__Brief__: Please restate the data that follows word for word, with the pictures left out.
§
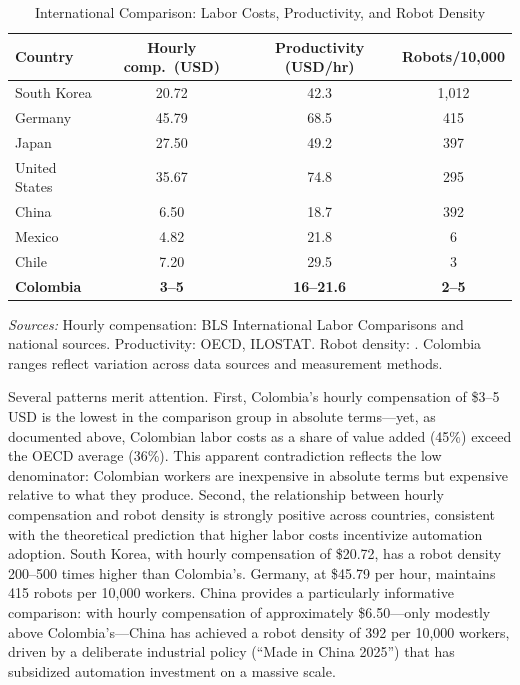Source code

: \begin{table}[H]
\centering
\caption{International Comparison: Labor Costs, Productivity, and Robot Density}
\label{tab:international_comparison}
\begin{threeparttable}
\begin{tabular}{lccc}
\toprule
\textbf{Country} & \textbf{Hourly comp.\ (USD)} & \textbf{Productivity (USD/hr)} & \textbf{Robots/10,000} \\
\midrule
South Korea & 20.72 & 42.3 & 1,012 \\
Germany & 45.79 & 68.5 & 415 \\
Japan & 27.50 & 49.2 & 397 \\
United States & 35.67 & 74.8 & 295 \\
China & 6.50 & 18.7 & 392 \\
Mexico & 4.82 & 21.8 & 6 \\
Chile & 7.20 & 29.5 & 3 \\
\textbf{Colombia} & \textbf{3--5} & \textbf{16--21.6} & \textbf{2--5} \\
\bottomrule
\end{tabular}
\begin{tablenotes}
\small
\item \textit{Sources:} Hourly compensation: BLS International Labor Comparisons and national sources. Productivity: OECD, ILOSTAT. Robot density: \cite{ifr2024}. Colombia ranges reflect variation across data sources and measurement methods.
\end{tablenotes}
\end{threeparttable}
\end{table}

Several patterns merit attention. First, Colombia's hourly compensation of \$3--5 USD is the lowest in the comparison group in absolute terms---yet, as documented above, Colombian labor costs as a share of value added (45\%) exceed the OECD average (36\%). This apparent contradiction reflects the low denominator: Colombian workers are inexpensive in absolute terms but expensive relative to what they produce. Second, the relationship between hourly compensation and robot density is strongly positive across countries, consistent with the theoretical prediction that higher labor costs incentivize automation adoption. South Korea, with hourly compensation of \$20.72, has a robot density 200--500 times higher than Colombia's. Germany, at \$45.79 per hour, maintains 415 robots per 10,000 workers. China provides a particularly informative comparison: with hourly compensation of approximately \$6.50---only modestly above Colombia's---China has achieved a robot density of 392 per 10,000 workers, driven by a deliberate industrial policy (``Made in China 2025'') that has subsidized automation investment on a massive scale.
§
__Exercise response__:
Source code

: \begin{table}[H]
\centering
\caption{International Comparison: Labor Costs, Productivity, and Robot Density}
\label{tab:international_comparison}
\begin{threeparttable}
\begin{tabular}{lccc}
\toprule
\textbf{Country} & \textbf{Hourly comp.\ (USD)} & \textbf{Productivity (USD/hr)} & \textbf{Robots/10,000} \\
\midrule
South Korea & 20.72 & 42.3 & 1,012 \\
Germany & 45.79 & 68.5 & 415 \\
Japan & 27.50 & 49.2 & 397 \\
United States & 35.67 & 74.8 & 295 \\
China & 6.50 & 18.7 & 392 \\
Mexico & 4.82 & 21.8 & 6 \\
Chile & 7.20 & 29.5 & 3 \\
\textbf{Colombia} & \textbf{3--5} & \textbf{16--21.6} & \textbf{2--5} \\
\bottomrule
\end{tabular}
\begin{tablenotes}
\small
\item \textit{Sources:} Hourly compensation: BLS International Labor Comparisons and national sources. Productivity: OECD, ILOSTAT. Robot density: \cite{ifr2024}. Colombia ranges reflect variation across data sources and measurement methods.
\end{tablenotes}
\end{threeparttable}
\end{table}

Several patterns merit attention. First, Colombia's hourly compensation of \$3--5 USD is the lowest in the comparison group in absolute terms---yet, as documented above, Colombian labor costs as a share of value added (45\%) exceed the OECD average (36\%). This apparent contradiction reflects the low denominator: Colombian workers are inexpensive in absolute terms but expensive relative to what they produce. Second, the relationship between hourly compensation and robot density is strongly positive across countries, consistent with the theoretical prediction that higher labor costs incentivize automation adoption. South Korea, with hourly compensation of \$20.72, has a robot density 200--500 times higher than Colombia's. Germany, at \$45.79 per hour, maintains 415 robots per 10,000 workers. China provides a particularly informative comparison: with hourly compensation of approximately \$6.50---only modestly above Colombia's---China has achieved a robot density of 392 per 10,000 workers, driven by a deliberate industrial policy (``Made in China 2025'') that has subsidized automation investment on a massive scale.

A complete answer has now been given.